▶ **ASSIGNMENT**
Which lines of the entries below run from the one holding "- Managerial Dashboard Sample 3: ![Dashboard" to the one holding "2. Set up the", inclusive? Set down exactly those lines and no others.

▶ **AVAILABLE DATA**
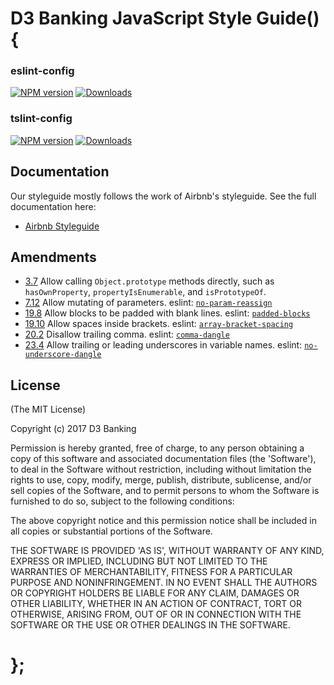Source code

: # D3 Banking JavaScript Style Guide() {

### eslint-config
[![NPM version](https://img.shields.io/npm/v/@d3banking/eslint-config.svg?style=flat)](https://www.npmjs.com/package/@d3banking/eslint-config)
[![Downloads](https://img.shields.io/npm/dm/@d3banking/eslint-config.svg)](https://www.npmjs.com/package/@d3banking/eslint-config)

### tslint-config
[![NPM version](https://img.shields.io/npm/v/@d3banking/tslint-config.svg?style=flat)](https://www.npmjs.com/package/@d3banking/tslint-config)
[![Downloads](https://img.shields.io/npm/dm/@d3banking/tslint-config.svg)](https://www.npmjs.com/package/@d3banking/tslint-config)

## Documentation

Our styleguide mostly follows the work of Airbnb's styleguide. See the full documentation here:
- [Airbnb Styleguide](https://github.com/airbnb/javascript/blob/master/README.md)

## Amendments

- [3.7](#objects--prototype-builtins) Allow calling `Object.prototype` methods directly, such as `hasOwnProperty`, `propertyIsEnumerable`, and `isPrototypeOf`.
- [7.12](https://github.com/airbnb/javascript/blob/master/README.md#functions--mutate-params) Allow mutating of parameters. eslint: [`no-param-reassign`](http://eslint.org/docs/rules/no-param-reassign.html)
- [19.8](https://github.com/airbnb/javascript/blob/master/README.md#whitespace--padded-blocks) Allow blocks to be padded with blank lines. eslint: [`padded-blocks`](http://eslint.org/docs/rules/padded-blocks.html)
- [19.10](#whitespace--in-brackets) Allow spaces inside brackets. eslint: [`array-bracket-spacing`](http://eslint.org/docs/rules/array-bracket-spacing.html)
- [20.2](https://github.com/airbnb/javascript/blob/master/README.md#commas--dangling) Disallow trailing comma. eslint: [`comma-dangle`](http://eslint.org/docs/rules/comma-dangle.html)
- [23.4](#naming--leading-underscore) Allow trailing or leading underscores in variable names. eslint: [`no-underscore-dangle`](http://eslint.org/docs/rules/no-underscore-dangle.html)

## License

(The MIT License)

Copyright (c) 2017 D3 Banking

Permission is hereby granted, free of charge, to any person obtaining
a copy of this software and associated documentation files (the
'Software'), to deal in the Software without restriction, including
without limitation the rights to use, copy, modify, merge, publish,
distribute, sublicense, and/or sell copies of the Software, and to
permit persons to whom the Software is furnished to do so, subject to
the following conditions:

The above copyright notice and this permission notice shall be
included in all copies or substantial portions of the Software.

THE SOFTWARE IS PROVIDED 'AS IS', WITHOUT WARRANTY OF ANY KIND,
EXPRESS OR IMPLIED, INCLUDING BUT NOT LIMITED TO THE WARRANTIES OF
MERCHANTABILITY, FITNESS FOR A PARTICULAR PURPOSE AND NONINFRINGEMENT.
IN NO EVENT SHALL THE AUTHORS OR COPYRIGHT HOLDERS BE LIABLE FOR ANY
CLAIM, DAMAGES OR OTHER LIABILITY, WHETHER IN AN ACTION OF CONTRACT,
TORT OR OTHERWISE, ARISING FROM, OUT OF OR IN CONNECTION WITH THE
SOFTWARE OR THE USE OR OTHER DEALINGS IN THE SOFTWARE.

# };
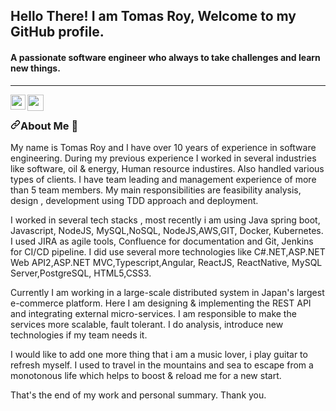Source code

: <h2>Hello There! I am Tomas Roy, Welcome to my GitHub profile. </h2>
<h4>A passionate software engineer who always to take challenges and learn new things.</h4>
<hr></hr>
<a href="https://www.linkedin.com/in/tomasroy2017/" rel="nofollow">
  <img align="left" width="24px" src="https://camo.githubusercontent.com/d659d2bac00c01b42bffbae84bdc121e828b8fecd5b4949ffa2575f5d9e4a371/68747470733a2f2f63646e2e6a7364656c6976722e6e65742f6e706d2f73696d706c652d69636f6e734076332f69636f6e732f6c696e6b6564696e2e737667" data-canonical-src="https://cdn.jsdelivr.net/npm/simple-icons@v3/icons/linkedin.svg" style="max-width: 100%;">
</a>
<a href="mailto:tomas.cse.ju@gmail.com">
  <img align="left" width="26px" src="https://camo.githubusercontent.com/c9a89a6426081483aa6cd371bdecae44045961437b349ea97097d476978436f4/68747470733a2f2f63646e2e6a7364656c6976722e6e65742f6e706d2f73696d706c652d69636f6e734076332f69636f6e732f676d61696c2e737667" data-canonical-src="https://cdn.jsdelivr.net/npm/simple-icons@v3/icons/gmail.svg" style="max-width: 100%;">
</a>
<br/>
<h3 dir="auto"><a id="user-content-about-me-" class="anchor" aria-hidden="true" href="#about-me-"><svg class="octicon octicon-link" viewBox="0 0 16 16" version="1.1" width="16" height="16" aria-hidden="true"><path fill-rule="evenodd" d="M7.775 3.275a.75.75 0 001.06 1.06l1.25-1.25a2 2 0 112.83 2.83l-2.5 2.5a2 2 0 01-2.83 0 .75.75 0 00-1.06 1.06 3.5 3.5 0 004.95 0l2.5-2.5a3.5 3.5 0 00-4.95-4.95l-1.25 1.25zm-4.69 9.64a2 2 0 010-2.83l2.5-2.5a2 2 0 012.83 0 .75.75 0 001.06-1.06 3.5 3.5 0 00-4.95 0l-2.5 2.5a3.5 3.5 0 004.95 4.95l1.25-1.25a.75.75 0 00-1.06-1.06l-1.25 1.25a2 2 0 01-2.83 0z"></path></svg></a>About Me <g-emoji class="g-emoji" alias="rocket" fallback-src="https://github.githubassets.com/images/icons/emoji/unicode/1f680.png">🚀</g-emoji></h3>
<p>My name is Tomas Roy and I have over 10 years of experience in software engineering. During my previous experience I worked in several industries like software, oil & energy, Human resource industires.  Also handled various  types of clients. I  have team leading and management experience of more than 5 team members.  My main responsibilities are feasibility analysis, design , development using TDD approach and deployment.

 I worked in several tech stacks , most recently i am using Java spring boot, Javascript, NodeJS, MySQL,NoSQL, NodeJS,AWS,GIT, Docker, Kubernetes. I used JIRA as agile tools, Confluence for documentation and Git, Jenkins for CI/CD pipeline. I did use several more technologies like C#.NET,ASP.NET Web API2,ASP.NET MVC,Typescript,Angular, ReactJS, ReactNative, MySQL Server,PostgreSQL, HTML5,CSS3.

 Currently I am working in a large-scale distributed system in  Japan's largest e-commerce platform. 
Here I am designing & implementing the REST API and integrating external micro-services. I am responsible to make the services more  scalable, fault tolerant. I do analysis, introduce new technologies if my team needs it.

I would like to add one more thing that i am a music lover, i play guitar to refresh myself. I used to travel in the mountains and sea to escape from a monotonous life which helps to boost & reload me for a new start.

That's the end of my work  and personal summary.
Thank you.
</P>
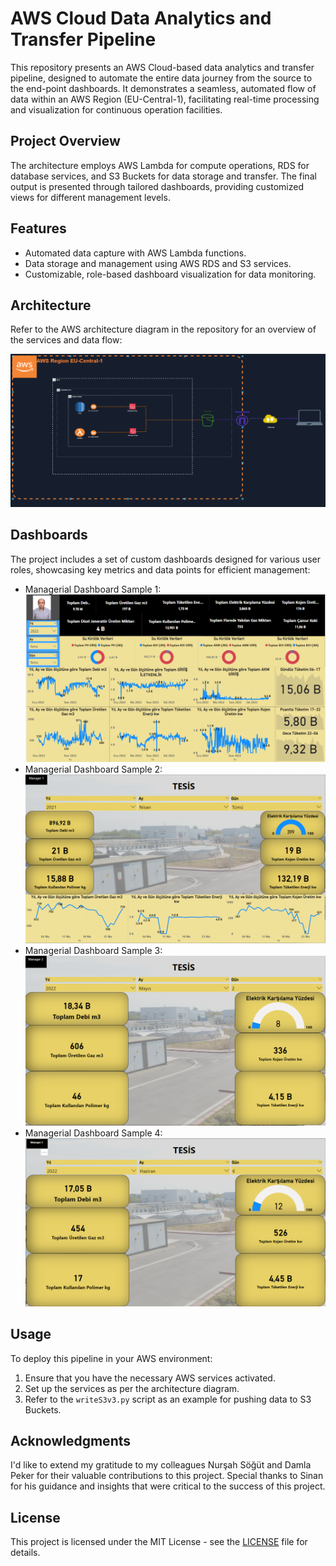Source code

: # AWS Cloud Data Analytics and Transfer Pipeline

This repository presents an AWS Cloud-based data analytics and transfer pipeline, designed to automate the entire data journey from the source to the end-point dashboards. It demonstrates a seamless, automated flow of data within an AWS Region (EU-Central-1), facilitating real-time processing and visualization for continuous operation facilities.

## Project Overview

The architecture employs AWS Lambda for compute operations, RDS for database services, and S3 Buckets for data storage and transfer. The final output is presented through tailored dashboards, providing customized views for different management levels.

## Features

- Automated data capture with AWS Lambda functions.
- Data storage and management using AWS RDS and S3 services.
- Customizable, role-based dashboard visualization for data monitoring.

## Architecture

Refer to the AWS architecture diagram in the repository for an overview of the services and data flow:

!["C:\Users\ASUS\Documents\GitHub\AWS-Cloud-Data-Analytics-and-Transfer-Pipeline\1.png"](1.png)

## Dashboards

The project includes a set of custom dashboards designed for various user roles, showcasing key metrics and data points for efficient management:

- Managerial Dashboard Sample 1: ![Dashboard Sample 1](2.png)
- Managerial Dashboard Sample 2: ![Dashboard Sample 2](3.png)
- Managerial Dashboard Sample 3: ![Dashboard Sample 3](4.png)
- Managerial Dashboard Sample 4: ![Dashboard Sample 4](5.png)

## Usage

To deploy this pipeline in your AWS environment:

1. Ensure that you have the necessary AWS services activated.
2. Set up the services as per the architecture diagram.
3. Refer to the `writeS3v3.py` script as an example for pushing data to S3 Buckets.

## Acknowledgments

I'd like to extend my gratitude to my colleagues Nurşah Söğüt and Damla Peker for their valuable contributions to this project. Special thanks to Sinan for his guidance and insights that were critical to the success of this project.

## License

This project is licensed under the MIT License - see the [LICENSE](LICENSE) file for details.
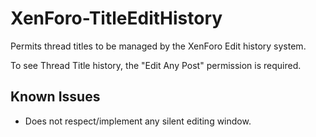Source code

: XenForo-TitleEditHistory
======================

Permits thread titles to be managed by the XenForo Edit history system.

To see Thread Title history, the "Edit Any Post" permission is required.

## Known Issues
- Does not respect/implement any silent editing window.

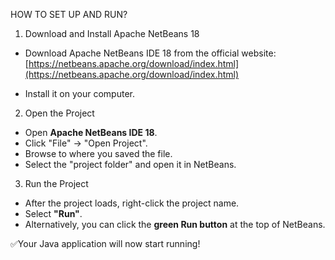 HOW TO SET UP AND RUN?

1. Download and Install Apache NetBeans 18

- Download Apache NetBeans IDE 18 from the official website:  
  [https://netbeans.apache.org/download/index.html](https://netbeans.apache.org/download/index.html)
  
- Install it on your computer.



2. Open the Project

- Open **Apache NetBeans IDE 18**.
- Click "File" → "Open Project".
- Browse to where you saved the file.
- Select the "project folder" and open it in NetBeans.


3. Run the Project

- After the project loads, right-click the project name.
- Select **"Run"**.
- Alternatively, you can click the **green Run button** at the top of NetBeans.

✅Your Java application will now start running!
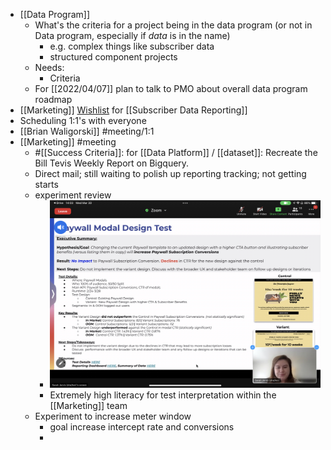 - [[Data Program]]
	- What's the criteria for a project being in the data program (or not in Data program, especially if _data_ is in the name)
		- e.g. complex things like subscriber data
		- structured component projects
	- Needs:
		- Criteria
	- For [[2022/04/07]] plan to talk to PMO about overall data program roadmap
- [[Marketing]] [Wishlist](https://docs.google.com/spreadsheets/d/1BTmtHjd4_el0AMrm537RW3kNdyFCAoykzkqETUV0DyI/edit?usp=sharing) for [[Subscriber Data Reporting]]
- Scheduling 1:1's with everyone
- [[Brian Waligorski]] #meeting/1:1
- [[Marketing]] #meeting
	- #[[Success Criteria]]: for [[Data Platform]] / [[dataset]]: Recreate the Bill Tevis Weekly Report on Bigquery.
	- Direct mail; still waiting to polish up reporting tracking; not getting starts
	- experiment review
		- ![2022-03-30-14-04-07.jpeg](../assets/2022-03-30-14-04-07.jpeg)
		- Extremely high literacy for test interpretation within the [[Marketing]] team
	- Experiment to increase meter window
		- goal increase intercept rate and conversions
		-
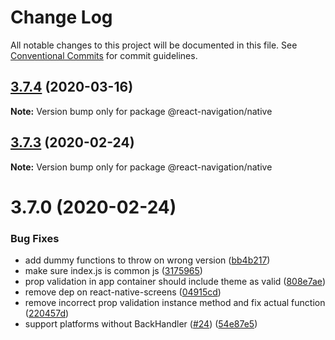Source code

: # Change Log

All notable changes to this project will be documented in this file.
See [Conventional Commits](https://conventionalcommits.org) for commit guidelines.

## [3.7.4](https://github.com/react-navigation/react-navigation-native/compare/@react-navigation/native@3.7.3...@react-navigation/native@3.7.4) (2020-03-16)

**Note:** Version bump only for package @react-navigation/native





## [3.7.3](https://github.com/react-navigation/react-navigation-native/compare/@react-navigation/native@3.7.0...@react-navigation/native@3.7.3) (2020-02-24)

**Note:** Version bump only for package @react-navigation/native





# 3.7.0 (2020-02-24)


### Bug Fixes

* add dummy functions to throw on wrong version ([bb4b217](https://github.com/react-navigation/react-navigation-native/commit/bb4b21712aa7e2ef488d1fd69eba1368d0a9a9d0))
* make sure index.js is common js ([3175965](https://github.com/react-navigation/react-navigation-native/commit/31759653955daaeb1c338382c33b00c7ec9c422c))
* prop validation in app container should include theme as valid ([808e7ae](https://github.com/react-navigation/react-navigation-native/commit/808e7aecafc73408346847523a91902a319b1d60))
* remove dep on react-native-screens ([04915cd](https://github.com/react-navigation/react-navigation-native/commit/04915cd88cb26da62c3657c04255431ce968e72f))
* remove incorrect prop validation instance method and fix actual function ([220457d](https://github.com/react-navigation/react-navigation-native/commit/220457da6581dcc9e6fff4961ecc49cf9ec9ece8))
* support platforms without BackHandler ([#24](https://github.com/react-navigation/react-navigation-native/issues/24)) ([54e87e5](https://github.com/react-navigation/react-navigation-native/commit/54e87e5e30e418274f7a1711577234f7f8dc8c2a))
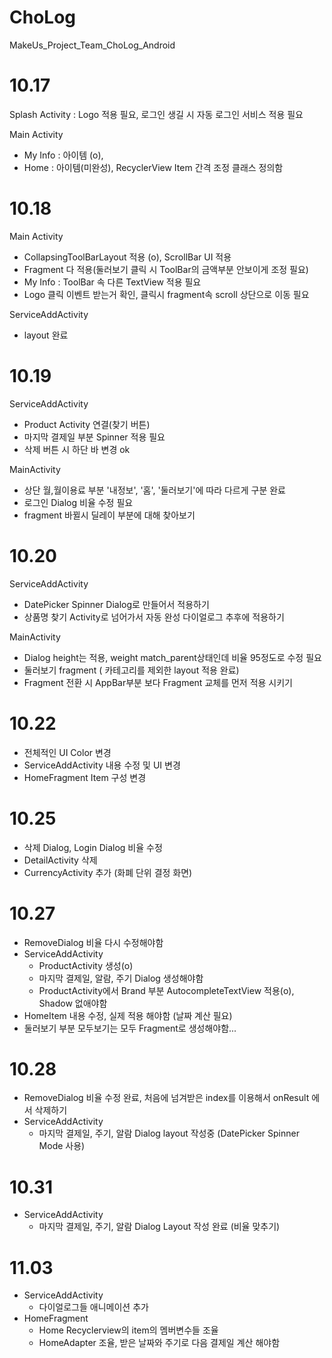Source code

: ﻿# ChoLog
MakeUs_Project_Team_ChoLog_Android

# 10.17 
 Splash Activity : Logo 적용 필요, 로그인 생길 시 자동 로그인 서비스 적용 필요
 
 Main Activity 
   - My Info : 아이템 (o),
   - Home : 아이템(미완성), RecyclerView Item 간격 조정 클래스 정의함

# 10.18
 Main Activity
   - CollapsingToolBarLayout 적용 (o), ScrollBar UI 적용
   - Fragment 다 적용(둘러보기 클릭 시 ToolBar의 금액부분 안보이게 조정 필요)
   - My Info : ToolBar 속 다른 TextView 적용 필요
   - Logo 클릭 이벤트 받는거 확인, 클릭시 fragment속 scroll 상단으로 이동 필요

 ServiceAddActivity
   - layout 완료
   
# 10.19
 ServiceAddActivity
   - Product Activity 연결(찾기 버튼)
   - 마지막 결제일 부분 Spinner 적용 필요
   - 삭제 버튼 시 하단 바 변경 ok

 MainActivity
   - 상단 월,월이용료 부분 '내정보', '홈', '둘러보기'에 따라 다르게 구분 완료
   - 로그인 Dialog 비율 수정 필요
   - fragment 바뀔시 딜레이 부분에 대해 찾아보기

# 10.20
 ServiceAddActivity
  - DatePicker Spinner Dialog로 만들어서 적용하기
  - 상품명 찾기 Activity로 넘어가서 자동 완성 다이얼로그 추후에 적용하기
  
 MainActivity
   - Dialog height는 적용, weight match_parent상태인데 비율 95정도로 수정 필요
   - 둘러보기 fragment ( 카테고리를 제외한 layout 적용 완료)
   - Fragment 전환 시 AppBar부분 보다 Fragment 교체를 먼저 적용 시키기

# 10.22
 - 전체적인 UI Color 변경
 - ServiceAddActivity 내용 수정 및 UI 변경
 - HomeFragment Item 구성 변경

 # 10.25
 - 삭제 Dialog, Login Dialog 비율 수정
 - DetailActivity 삭제
 - CurrencyActivity 추가 (화폐 단위 결정 화면)

# 10.27
 - RemoveDialog 비율 다시 수정해야함
 - ServiceAddActivity 
	- ProductActivity 생성(o)
	- 마지막 결제일, 알람, 주기 Dialog 생성해야함 
	- ProductActivity에서 Brand 부분 AutocompleteTextView 적용(o), Shadow 없애야함
 - HomeItem 내용 수정, 실제 적용 해야함 (날짜 계산 필요)
 - 둘러보기 부분 모두보기는 모두 Fragment로 생성해야함...

# 10.28
 - RemoveDialog 비율 수정 완료, 처음에 넘겨받은 index를 이용해서 onResult 에서 삭제하기
 - ServiceAddActivity
	- 마지막 결제일, 주기, 알람 Dialog layout 작성중 (DatePicker Spinner Mode 사용)

# 10.31
 - ServiceAddActivity
	- 마지막 결제일, 주기, 알람 Dialog Layout 작성 완료 (비율 맞추기)

# 11.03
 - ServiceAddActivity
	- 다이얼로그들 애니메이션 추가
 - HomeFragment
	- Home Recyclerview의 item의 멤버변수들 조율
	- HomeAdapter 조율, 받은 날짜와 주기로 다음 결제일 계산 해야함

▶ **EXERCISE RESULT**
- Managerial Dashboard Sample 3: ![Dashboard Sample 3](4.png)
- Managerial Dashboard Sample 4: ![Dashboard Sample 4](5.png)

## Usage

To deploy this pipeline in your AWS environment:

1. Ensure that you have the necessary AWS services activated.
2. Set up the services as per the architecture diagram.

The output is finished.